Aux pauvres, la besace !

Ça a toujours été ainsi paraît-il et pas mal prétendent qu’il n’y a aucune raison que cela change.

Il est à remarquer que ceux qui se déclarent satisfaits ont le ventre plein, sont parfaitement à l’abri de tous les désagréments des saisons irrégulières et peuvent écouter le tic-tac des horloges en digérant de copieux repas.

D’autres au contraire en plus grand nombre ont toujours eu la malchance d’avoir peu de chose à se mettre sous la dent ; de loger dans des taudis et de trimer rudement sans grand bénéfice.

Ceux-là ne seraient pas fâchés que ça change un brin.

Les élections de dimanche peuvent-elles faire quelque chose pour eux ? Vaut-il la peine qu’ils se dérangent pour aller voter ?

A regarder les mesures prises par les conseils municipaux passés, on peut augurer de celles que prendra le conseil municipal à venir.

Jamais, au grand jamais, une mesure intéressant directement les travailleurs n’a été prise.
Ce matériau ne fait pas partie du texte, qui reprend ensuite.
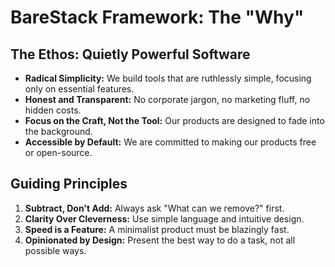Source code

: # BareStack Framework: The "Why"

## The Ethos: Quietly Powerful Software
- **Radical Simplicity:** We build tools that are ruthlessly simple, focusing only on essential features.
- **Honest and Transparent:** No corporate jargon, no marketing fluff, no hidden costs.
- **Focus on the Craft, Not the Tool:** Our products are designed to fade into the background.
- **Accessible by Default:** We are committed to making our products free or open-source.

## Guiding Principles
1. **Subtract, Don't Add:** Always ask "What can we remove?" first.
2. **Clarity Over Cleverness:** Use simple language and intuitive design.
3. **Speed is a Feature:** A minimalist product must be blazingly fast.
4. **Opinionated by Design:** Present the best way to do a task, not all possible ways.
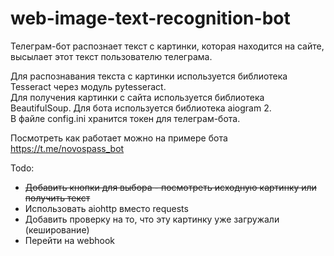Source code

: # web-image-text-recognition-bot
Телеграм-бот распознает текст с картинки, которая находится на сайте, высылает этот текст пользователю телеграма.  

Для распознавания текста с картинки используется библиотека Tesseract через модуль pytesseract.  
Для получения картинки с сайта используется библиотека BeautifulSoup.
Для бота используется библиотека aiogram 2.    
В файле config.ini хранится токен для телеграм-бота.  

Посмотреть как работает можно на примере бота https://t.me/novospass_bot    

Todo:  
- ~~Добавить кнопки для выбора - посмотреть исходную картинку или получить текст~~  
- Использовать aiohttp вместо requests   
- Добавить проверку на то, что эту картинку уже загружали (кеширование)  
- Перейти на webhook  
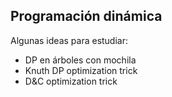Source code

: ## Programación dinámica

Algunas ideas para estudiar:

- DP en árboles con mochila
- Knuth DP optimization trick
- D&C optimization trick
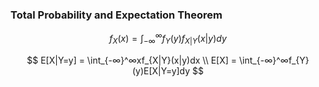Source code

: ### Total Probability and Expectation Theorem

$$
    f_X(x) = \int_{-∞}^∞f_Y(y)f_{X|Y}(x|y)dy
$$

$$
    E[X|Y=y] = \int_{-∞}^∞xf_{X|Y}(x|y)dx \\
    E[X] = \int_{-∞}^∞f_{Y}(y)E[X|Y=y]dy
$$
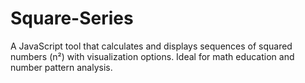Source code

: # Square-Series
A JavaScript tool that calculates and displays sequences of squared numbers (n²) with visualization options. Ideal for math education and number pattern analysis.
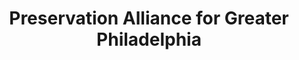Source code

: ---
layout: repo
title: "Preservation Alliance for Greater Philadelphia"
id: 14367
permalink: repos/14367/
---
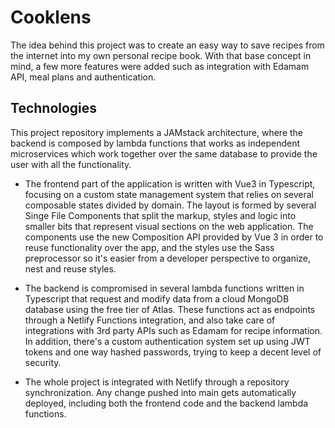 # Cooklens

The idea behind this project was to create an easy way to save recipes from the internet into my own personal recipe book. With that base concept in mind, a few more features were added such as integration with Edamam API, meal plans and authentication.

## Technologies

This project repository implements a JAMstack architecture, where the backend is composed by lambda functions that works as independent microservices which work together over the same database to provide the user with all the functionality.

- The frontend part of the application is written with Vue3 in Typescript, focusing on a custom state management system that relies on several composable states divided by domain.
  The layout is formed by several Singe File Components that split the markup, styles and logic into smaller bits that represent visual sections on the web application. The components use the new Composition API provided by Vue 3 in order to reuse functionality over the app, and the styles use the Sass preprocessor so it's easier from a developer perspective to organize, nest and reuse styles.

- The backend is compromised in several lambda functions written in Typescript that request and modify data from a cloud MongoDB database using the free tier of Atlas. These functions act as endpoints through a Netlify Functions integration, and also take care of integrations with 3rd party APIs such as Edamam for recipe information.
  In addition, there's a custom authentication system set up using JWT tokens and one way hashed passwords, trying to keep a decent level of security.

- The whole project is integrated with Netlify through a repository synchronization. Any change pushed into main gets automatically deployed, including both the frontend code and the backend lambda functions.
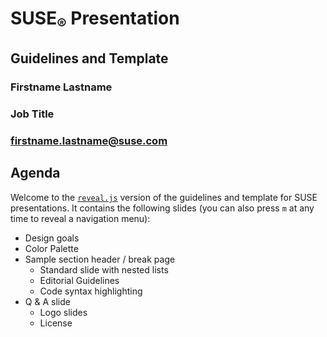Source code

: <!-- .slide: data-state="cover" id="cover-page" data-timing="20" -->
<div class="title">
    <h1>SUSE<sub>&reg;</sub> Presentation</h1>
    <h2>Guidelines and Template</h2>
</div>

<div class="presenter">
    <h3 class="name">Firstname Lastname</h3>
    <h3 class="job-title">Job Title</h3>
    <h3 class="email"><a href="mailto:firstname.lastname@suse.com">firstname.lastname@suse.com</a></h3>
</div>


<!-- .slide: data-state="normal" id="agenda" -->
## Agenda

Welcome to the [`reveal.js`](https://github.com/hakimel/reveal.js/)
version of the guidelines and template for SUSE presentations.
It contains the following slides (you can also press `m` at any
time to reveal a navigation menu):

*   Design goals
*   Color Palette
*   Sample section header / break page
    *   Standard slide with nested lists
    *   Editorial Guidelines
    *   Code syntax highlighting
*   Q & A slide
    *    Logo slides
    *    License
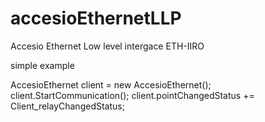 # accesioEthernetLLP
Accesio Ethernet Low level intergace ETH-IIRO

simple example
            
			
			
AccesioEthernet client = new AccesioEthernet();
client.StartCommunication();
client.pointChangedStatus += Client_relayChangedStatus;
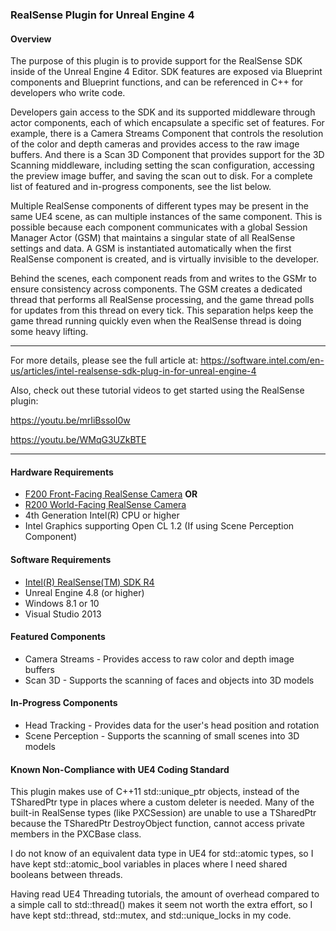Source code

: ### <b>RealSense Plugin for Unreal Engine 4</b>

#### Overview
The purpose of this plugin is to provide support for the RealSense SDK inside of the Unreal Engine 4 Editor. SDK features are exposed via Blueprint components and Blueprint functions, and can be referenced in C++ for developers who write code. 

Developers gain access to the SDK and its supported middleware through actor components, each of which encapsulate a specific set of features. For example, there is a Camera Streams Component that controls the resolution of the color and depth cameras and provides access to the raw image buffers. And there is a Scan 3D Component that provides support for the 3D Scanning middleware, including setting the scan configuration, accessing the preview image buffer, and saving the scan out to disk. For a complete list of featured and in-progress components, see the list below.

Multiple RealSense components of different types may be present in the same UE4 scene, as can multiple instances of the same component. This is possible because each component communicates with a global Session Manager Actor (GSM) that maintains a singular state of all RealSense settings and data. A GSM is instantiated automatically when the first RealSense component is created, and is virtually invisible to the developer. 

Behind the scenes, each component reads from and writes to the GSMr to ensure consistency across components. The GSM creates a dedicated thread that performs all RealSense processing, and the game thread polls for updates from this thread on every tick. This separation helps keep the game thread running quickly even when the RealSense thread is doing some heavy lifting.

- - -

For more details, please see the full article at: https://software.intel.com/en-us/articles/intel-realsense-sdk-plug-in-for-unreal-engine-4

Also, check out these tutorial videos to get started using the RealSense plugin: 

https://youtu.be/mrIiBssoI0w

https://youtu.be/WMqG3UZkBTE

- - -

#### Hardware Requirements
* [F200 Front-Facing RealSense Camera](http://click.intel.com/intel-realsense-developer-kit.html) __OR__
* [R200 World-Facing RealSense Camera](http://click.intel.com/intel-realsense-developer-kit-r200.html)
* 4th Generation Intel(R) CPU or higher
* Intel Graphics supporting Open CL 1.2 (If using Scene Perception Component)

#### Software Requirements
* [Intel(R) RealSense(TM) SDK R4](https://software.intel.com/en-us/intel-realsense-sdk/download)
* Unreal Engine 4.8 (or higher)
* Windows 8.1 or 10
* Visual Studio 2013

#### Featured Components
* Camera Streams - Provides access to raw color and depth image buffers
* Scan 3D - Supports the scanning of faces and objects into 3D models

#### In-Progress Components
* Head Tracking - Provides data for the user's head position and rotation
* Scene Perception - Supports the scanning of small scenes into 3D models


#### Known Non-Compliance with UE4 Coding Standard
This plugin makes use of C++11 std::unique_ptr objects, instead of the TSharedPtr type in places where a custom deleter is needed.
Many of the built-in RealSense types (like PXCSession) are unable to use a TSharedPtr because the TSharedPtr DestroyObject function, cannot access private members in the PXCBase class.

I do not know of an equivalent data type in UE4 for std::atomic<T> types, so I have kept std::atomic_bool variables in places where I need shared booleans between threads.

Having read UE4 Threading tutorials, the amount of overhead compared to a simple call to std::thread() makes it seem not worth the extra effort, so I have kept std::thread, std::mutex, and std::unique_locks in my code.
Au lieu de s’occuper si activement de pomponner avec si grand soin les boulevards promenades, d’y entretenir les balayeurs qui veillent à la netteté parfaite, ne ferait-on pas mieux de laver un peu les rues infectes des quartiers populaires.

On promet toujours de nouveaux travaux – quelquefois même on en fait – on a construit par exemple le Théâtre-Cirque ; actuellement place Gambetta. On pave, on nivèle, on commence des jardins. Mais tout cela n’occupe d’ailleurs que fort peu de monde, et est superflu pour le travailleur.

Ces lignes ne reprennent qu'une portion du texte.